府県別には「仕事が手につかないくらいの影響がある」者の頻度も有意な差は見られなかった。毎年のようにおこる者は母62.6%、父67.7%であり、多くの者は毎年のように症状を呈していた。府県別で差は認められなかった。
1日ででやすい時間帯は図2に示すように、母、父とも不定と答えた者が多かった。母は起床時、朝、1日中が多く、昼、夜は父が母に比べて多かった。軽快手段として図3に示すように母、父ともマスク、うがいが多く、母では掃除するが多かった。でやすい生活場面は図4に示すように、母父ともに外出中が多く、母は掃除中、布団の出し入れも多かった。
「花粉症といわれたことがありますか」の問いに対して、「ある」と答えた者は母、父それぞれ全体の17.5%、13.7%であった。母が父より有意に高い頻度であった。(P<0.01)
症状について月別の出現状況を観察した結果を図5に示す。全国総計では、母父とも春と秋に2つのピークが見られ、春のピークのほうが秋に比べて大きかった。どの月も母が父より高いが、特に秋はその差が広かった。図6には府県別月別症状出現頻度を示した。秋田、鹿児島はピークの高さが他県に比べて緩やかであった。秋田では母のピークが、春より秋の方が高かった。ほとんどの県で、春は3月4月に多く、秋は9月10月が多かった。また、1年中症状があると答えた者は母126人(症状ありの9.8%)、父198人(症状ありの17.1%)、不定と答えた者は母399人(症状ありの31.1%)父350人(症状ありの30.2%)であった。日本列島における南北の変化は明らかでなかった。
C.スギ花粉症の有病率
質問票の項目を用いて、方法で述べた定義(くしゃみ、鼻水、鼻づまりの3症状がすべてあり、かつ2月から5月のいずれかの月に出現すると答えた者)に従い、スギ花粉症の者を合計すると母252人(6.5%)、父179人(4.8%)であった。年齢階級別に観察した結果を表1に示す。母が父に比べて、どの年齢階級においても有病率が高かった。また、母父ともに30〜34歳で最も高かった。府県別では表2に示すようにすべての県で母が父より高く、母父とも静岡が高く、鹿児島、岡山が低かった。直接法により、30歳未満と30歳以上で1対1の重みをつけて年齢調整を行った結果も表2に示す。
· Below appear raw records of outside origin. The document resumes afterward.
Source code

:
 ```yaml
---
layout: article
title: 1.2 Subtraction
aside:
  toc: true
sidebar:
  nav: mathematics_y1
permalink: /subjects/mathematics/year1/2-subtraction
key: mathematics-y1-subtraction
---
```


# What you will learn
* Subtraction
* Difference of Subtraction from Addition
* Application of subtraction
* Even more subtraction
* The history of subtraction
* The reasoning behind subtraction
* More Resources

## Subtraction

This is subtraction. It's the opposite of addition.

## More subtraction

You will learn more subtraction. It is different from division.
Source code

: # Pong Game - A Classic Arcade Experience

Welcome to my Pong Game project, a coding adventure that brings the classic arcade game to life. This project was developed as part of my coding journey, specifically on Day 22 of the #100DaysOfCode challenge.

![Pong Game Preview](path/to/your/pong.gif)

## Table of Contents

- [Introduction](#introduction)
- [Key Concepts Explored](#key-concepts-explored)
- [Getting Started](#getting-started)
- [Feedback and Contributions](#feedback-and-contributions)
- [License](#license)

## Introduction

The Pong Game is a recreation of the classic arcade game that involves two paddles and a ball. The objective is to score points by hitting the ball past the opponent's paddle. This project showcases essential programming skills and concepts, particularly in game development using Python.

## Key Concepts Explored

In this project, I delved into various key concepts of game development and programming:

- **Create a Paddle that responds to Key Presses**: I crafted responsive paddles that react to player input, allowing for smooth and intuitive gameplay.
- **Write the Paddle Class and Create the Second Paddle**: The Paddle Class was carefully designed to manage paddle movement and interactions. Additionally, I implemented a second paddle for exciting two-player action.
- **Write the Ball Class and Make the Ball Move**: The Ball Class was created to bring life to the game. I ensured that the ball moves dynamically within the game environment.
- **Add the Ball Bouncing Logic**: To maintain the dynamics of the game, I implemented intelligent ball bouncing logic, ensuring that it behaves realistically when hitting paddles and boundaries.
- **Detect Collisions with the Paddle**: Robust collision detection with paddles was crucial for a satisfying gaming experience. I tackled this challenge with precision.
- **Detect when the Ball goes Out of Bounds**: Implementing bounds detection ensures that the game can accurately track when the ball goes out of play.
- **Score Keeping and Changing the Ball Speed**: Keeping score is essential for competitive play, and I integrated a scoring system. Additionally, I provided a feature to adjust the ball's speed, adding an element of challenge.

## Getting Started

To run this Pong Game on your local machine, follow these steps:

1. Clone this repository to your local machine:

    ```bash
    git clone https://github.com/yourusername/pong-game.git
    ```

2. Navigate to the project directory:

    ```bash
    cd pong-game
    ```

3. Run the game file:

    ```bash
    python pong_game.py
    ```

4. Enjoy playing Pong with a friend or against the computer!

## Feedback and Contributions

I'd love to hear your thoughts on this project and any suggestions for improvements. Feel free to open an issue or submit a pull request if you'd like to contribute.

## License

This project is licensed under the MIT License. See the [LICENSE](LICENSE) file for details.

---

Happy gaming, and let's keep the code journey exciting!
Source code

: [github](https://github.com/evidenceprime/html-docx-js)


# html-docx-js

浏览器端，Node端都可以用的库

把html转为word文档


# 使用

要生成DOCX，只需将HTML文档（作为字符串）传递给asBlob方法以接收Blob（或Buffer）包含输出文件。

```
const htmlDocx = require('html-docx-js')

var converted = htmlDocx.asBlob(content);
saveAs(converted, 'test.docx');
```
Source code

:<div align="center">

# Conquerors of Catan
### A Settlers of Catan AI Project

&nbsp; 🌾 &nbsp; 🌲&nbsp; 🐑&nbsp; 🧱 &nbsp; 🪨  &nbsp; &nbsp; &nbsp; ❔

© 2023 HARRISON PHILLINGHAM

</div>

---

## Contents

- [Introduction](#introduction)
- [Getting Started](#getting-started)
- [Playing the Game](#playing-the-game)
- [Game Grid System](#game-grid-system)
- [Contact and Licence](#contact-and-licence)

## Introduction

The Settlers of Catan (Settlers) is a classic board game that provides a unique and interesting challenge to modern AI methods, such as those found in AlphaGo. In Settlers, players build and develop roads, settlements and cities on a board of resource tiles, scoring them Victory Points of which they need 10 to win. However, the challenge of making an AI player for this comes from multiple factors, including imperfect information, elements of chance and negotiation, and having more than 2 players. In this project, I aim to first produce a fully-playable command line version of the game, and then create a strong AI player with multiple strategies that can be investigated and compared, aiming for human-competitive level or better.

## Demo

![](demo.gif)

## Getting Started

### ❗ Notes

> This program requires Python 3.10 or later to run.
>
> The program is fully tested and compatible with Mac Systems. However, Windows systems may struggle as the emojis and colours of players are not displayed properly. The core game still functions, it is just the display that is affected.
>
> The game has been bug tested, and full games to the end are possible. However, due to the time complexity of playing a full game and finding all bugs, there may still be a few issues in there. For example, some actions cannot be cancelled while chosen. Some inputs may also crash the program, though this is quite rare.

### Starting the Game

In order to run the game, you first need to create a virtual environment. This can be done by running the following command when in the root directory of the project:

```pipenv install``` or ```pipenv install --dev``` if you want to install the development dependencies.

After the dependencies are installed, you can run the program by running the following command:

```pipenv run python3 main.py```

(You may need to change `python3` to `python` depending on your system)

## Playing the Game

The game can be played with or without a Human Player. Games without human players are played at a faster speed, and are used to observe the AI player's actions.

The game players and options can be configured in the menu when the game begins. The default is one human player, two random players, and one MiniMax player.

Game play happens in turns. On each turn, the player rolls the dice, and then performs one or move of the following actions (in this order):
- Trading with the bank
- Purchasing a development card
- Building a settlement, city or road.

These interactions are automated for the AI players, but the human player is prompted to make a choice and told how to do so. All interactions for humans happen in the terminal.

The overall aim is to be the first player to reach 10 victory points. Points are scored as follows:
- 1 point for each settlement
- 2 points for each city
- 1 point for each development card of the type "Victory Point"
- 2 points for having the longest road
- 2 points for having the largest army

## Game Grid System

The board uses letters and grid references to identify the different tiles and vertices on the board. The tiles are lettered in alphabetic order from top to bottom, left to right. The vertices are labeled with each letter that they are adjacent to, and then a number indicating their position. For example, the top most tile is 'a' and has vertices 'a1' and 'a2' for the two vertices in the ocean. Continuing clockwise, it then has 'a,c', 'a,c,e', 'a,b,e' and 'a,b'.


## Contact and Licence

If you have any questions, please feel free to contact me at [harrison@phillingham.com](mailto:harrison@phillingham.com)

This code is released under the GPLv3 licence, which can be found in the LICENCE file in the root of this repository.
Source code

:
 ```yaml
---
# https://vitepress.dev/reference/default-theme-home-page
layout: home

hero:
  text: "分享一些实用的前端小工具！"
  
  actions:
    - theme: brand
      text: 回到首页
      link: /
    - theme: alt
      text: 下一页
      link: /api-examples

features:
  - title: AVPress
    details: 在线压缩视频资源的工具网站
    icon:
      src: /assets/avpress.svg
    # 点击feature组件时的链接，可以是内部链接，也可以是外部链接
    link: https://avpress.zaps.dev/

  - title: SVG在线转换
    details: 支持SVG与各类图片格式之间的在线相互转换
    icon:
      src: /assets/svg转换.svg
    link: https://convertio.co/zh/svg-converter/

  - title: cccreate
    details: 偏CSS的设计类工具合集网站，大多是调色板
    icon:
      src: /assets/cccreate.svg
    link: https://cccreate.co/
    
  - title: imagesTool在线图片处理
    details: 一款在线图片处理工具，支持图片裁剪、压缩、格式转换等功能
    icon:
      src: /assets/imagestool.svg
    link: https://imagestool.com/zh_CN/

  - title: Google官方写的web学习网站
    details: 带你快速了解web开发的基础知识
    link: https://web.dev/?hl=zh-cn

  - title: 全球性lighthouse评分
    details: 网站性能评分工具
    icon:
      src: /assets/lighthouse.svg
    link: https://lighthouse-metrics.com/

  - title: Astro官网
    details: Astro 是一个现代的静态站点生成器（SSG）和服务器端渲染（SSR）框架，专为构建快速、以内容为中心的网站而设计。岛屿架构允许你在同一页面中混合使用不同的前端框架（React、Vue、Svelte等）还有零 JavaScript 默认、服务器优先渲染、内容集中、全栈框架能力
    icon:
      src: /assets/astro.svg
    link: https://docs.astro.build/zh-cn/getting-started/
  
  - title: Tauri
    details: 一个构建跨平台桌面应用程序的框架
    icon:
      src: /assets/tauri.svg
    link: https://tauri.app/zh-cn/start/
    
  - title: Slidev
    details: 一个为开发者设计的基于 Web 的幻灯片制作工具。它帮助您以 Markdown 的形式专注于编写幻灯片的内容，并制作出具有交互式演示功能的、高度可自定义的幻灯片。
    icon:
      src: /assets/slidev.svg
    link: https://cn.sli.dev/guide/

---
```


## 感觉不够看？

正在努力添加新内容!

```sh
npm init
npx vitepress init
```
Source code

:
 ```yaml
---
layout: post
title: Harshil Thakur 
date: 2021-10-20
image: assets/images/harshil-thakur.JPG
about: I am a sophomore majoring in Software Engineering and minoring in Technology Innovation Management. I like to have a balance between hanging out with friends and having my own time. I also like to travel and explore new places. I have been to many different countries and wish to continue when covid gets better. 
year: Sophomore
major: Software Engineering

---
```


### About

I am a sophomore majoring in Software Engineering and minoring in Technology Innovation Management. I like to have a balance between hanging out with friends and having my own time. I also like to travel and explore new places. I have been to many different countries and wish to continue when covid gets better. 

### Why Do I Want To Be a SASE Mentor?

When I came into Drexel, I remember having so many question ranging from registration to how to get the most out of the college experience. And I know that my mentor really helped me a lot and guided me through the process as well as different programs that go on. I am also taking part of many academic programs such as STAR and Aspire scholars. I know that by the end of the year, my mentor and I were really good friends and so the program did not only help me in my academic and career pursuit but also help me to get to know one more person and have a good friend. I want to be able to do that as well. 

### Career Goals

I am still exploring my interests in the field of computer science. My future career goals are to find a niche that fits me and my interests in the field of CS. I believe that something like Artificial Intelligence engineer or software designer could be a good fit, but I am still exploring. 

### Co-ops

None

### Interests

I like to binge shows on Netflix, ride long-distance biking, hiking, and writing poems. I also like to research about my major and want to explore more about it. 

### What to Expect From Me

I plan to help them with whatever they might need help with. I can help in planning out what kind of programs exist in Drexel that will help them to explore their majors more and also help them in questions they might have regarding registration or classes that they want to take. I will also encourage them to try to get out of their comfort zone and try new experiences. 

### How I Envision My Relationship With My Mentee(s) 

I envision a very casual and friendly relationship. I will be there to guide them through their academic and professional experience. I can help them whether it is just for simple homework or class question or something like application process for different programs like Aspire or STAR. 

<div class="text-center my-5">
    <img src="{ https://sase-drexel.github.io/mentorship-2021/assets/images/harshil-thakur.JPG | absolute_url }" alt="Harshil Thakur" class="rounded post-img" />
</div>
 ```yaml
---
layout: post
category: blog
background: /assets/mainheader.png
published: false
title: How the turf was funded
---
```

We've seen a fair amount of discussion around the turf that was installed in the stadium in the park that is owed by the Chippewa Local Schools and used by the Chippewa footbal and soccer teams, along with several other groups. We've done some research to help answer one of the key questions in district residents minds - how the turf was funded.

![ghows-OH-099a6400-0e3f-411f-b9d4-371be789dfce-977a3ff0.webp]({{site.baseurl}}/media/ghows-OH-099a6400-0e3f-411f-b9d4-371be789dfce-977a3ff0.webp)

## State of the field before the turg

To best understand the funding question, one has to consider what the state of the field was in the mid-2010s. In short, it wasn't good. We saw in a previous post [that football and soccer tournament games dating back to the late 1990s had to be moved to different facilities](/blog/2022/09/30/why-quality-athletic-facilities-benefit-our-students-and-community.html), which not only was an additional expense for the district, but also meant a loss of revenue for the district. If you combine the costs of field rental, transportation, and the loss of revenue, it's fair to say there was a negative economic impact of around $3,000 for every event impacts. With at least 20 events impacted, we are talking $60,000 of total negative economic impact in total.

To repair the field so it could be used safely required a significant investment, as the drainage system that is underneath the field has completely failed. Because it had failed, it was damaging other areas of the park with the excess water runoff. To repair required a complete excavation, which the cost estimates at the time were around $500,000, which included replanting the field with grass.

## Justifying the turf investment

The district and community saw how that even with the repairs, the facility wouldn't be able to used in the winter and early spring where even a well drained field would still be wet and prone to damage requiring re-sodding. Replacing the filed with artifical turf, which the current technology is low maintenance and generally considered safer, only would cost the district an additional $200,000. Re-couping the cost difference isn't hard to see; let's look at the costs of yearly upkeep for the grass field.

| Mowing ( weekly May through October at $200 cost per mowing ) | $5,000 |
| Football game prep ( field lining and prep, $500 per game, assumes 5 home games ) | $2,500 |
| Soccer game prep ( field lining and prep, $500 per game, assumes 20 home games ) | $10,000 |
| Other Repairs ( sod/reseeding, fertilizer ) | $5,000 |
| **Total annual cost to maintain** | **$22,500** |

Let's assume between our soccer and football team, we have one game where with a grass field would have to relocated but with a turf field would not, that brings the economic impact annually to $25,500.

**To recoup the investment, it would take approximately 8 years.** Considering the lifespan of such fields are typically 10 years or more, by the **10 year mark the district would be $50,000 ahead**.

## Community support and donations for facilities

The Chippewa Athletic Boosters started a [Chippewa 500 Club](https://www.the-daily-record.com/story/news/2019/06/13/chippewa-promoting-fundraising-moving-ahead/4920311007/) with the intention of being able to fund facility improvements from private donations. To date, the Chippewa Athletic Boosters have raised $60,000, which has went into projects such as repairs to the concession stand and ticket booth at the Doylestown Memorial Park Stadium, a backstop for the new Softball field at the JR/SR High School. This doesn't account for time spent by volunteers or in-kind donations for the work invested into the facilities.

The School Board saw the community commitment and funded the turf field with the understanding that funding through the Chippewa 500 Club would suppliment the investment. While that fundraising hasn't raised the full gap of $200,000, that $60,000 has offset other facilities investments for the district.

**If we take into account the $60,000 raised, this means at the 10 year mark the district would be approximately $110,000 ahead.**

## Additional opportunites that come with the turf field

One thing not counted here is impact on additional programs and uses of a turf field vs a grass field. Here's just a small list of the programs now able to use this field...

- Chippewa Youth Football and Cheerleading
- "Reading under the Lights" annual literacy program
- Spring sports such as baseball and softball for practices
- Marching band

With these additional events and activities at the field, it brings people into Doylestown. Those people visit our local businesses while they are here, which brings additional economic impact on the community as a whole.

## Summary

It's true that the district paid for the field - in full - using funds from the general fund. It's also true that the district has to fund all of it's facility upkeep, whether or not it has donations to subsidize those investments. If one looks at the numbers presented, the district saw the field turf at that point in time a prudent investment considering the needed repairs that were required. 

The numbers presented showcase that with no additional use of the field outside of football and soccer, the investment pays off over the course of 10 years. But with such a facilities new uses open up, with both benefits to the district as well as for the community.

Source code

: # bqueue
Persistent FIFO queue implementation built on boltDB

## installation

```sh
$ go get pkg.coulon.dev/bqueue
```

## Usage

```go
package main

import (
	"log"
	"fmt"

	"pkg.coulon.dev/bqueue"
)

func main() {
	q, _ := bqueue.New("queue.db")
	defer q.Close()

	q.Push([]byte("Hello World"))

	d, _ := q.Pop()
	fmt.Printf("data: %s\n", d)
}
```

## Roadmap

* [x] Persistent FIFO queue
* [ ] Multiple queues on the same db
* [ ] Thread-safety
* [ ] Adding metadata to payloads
スギ花粉症の母252人、父179人について症状の出現種類の頻度を図7に示す。症状の種類では、定義の3症状を除くと母、父ともに眼のかゆみが最も多く、母で204人(81.0%)、父で126人(70.4%)であった。その他の症状は図7に示すように母、父とも頭痛、のどのいがいが、だるい、いらいら、皮膚、呼吸がヒューヒューの順であった。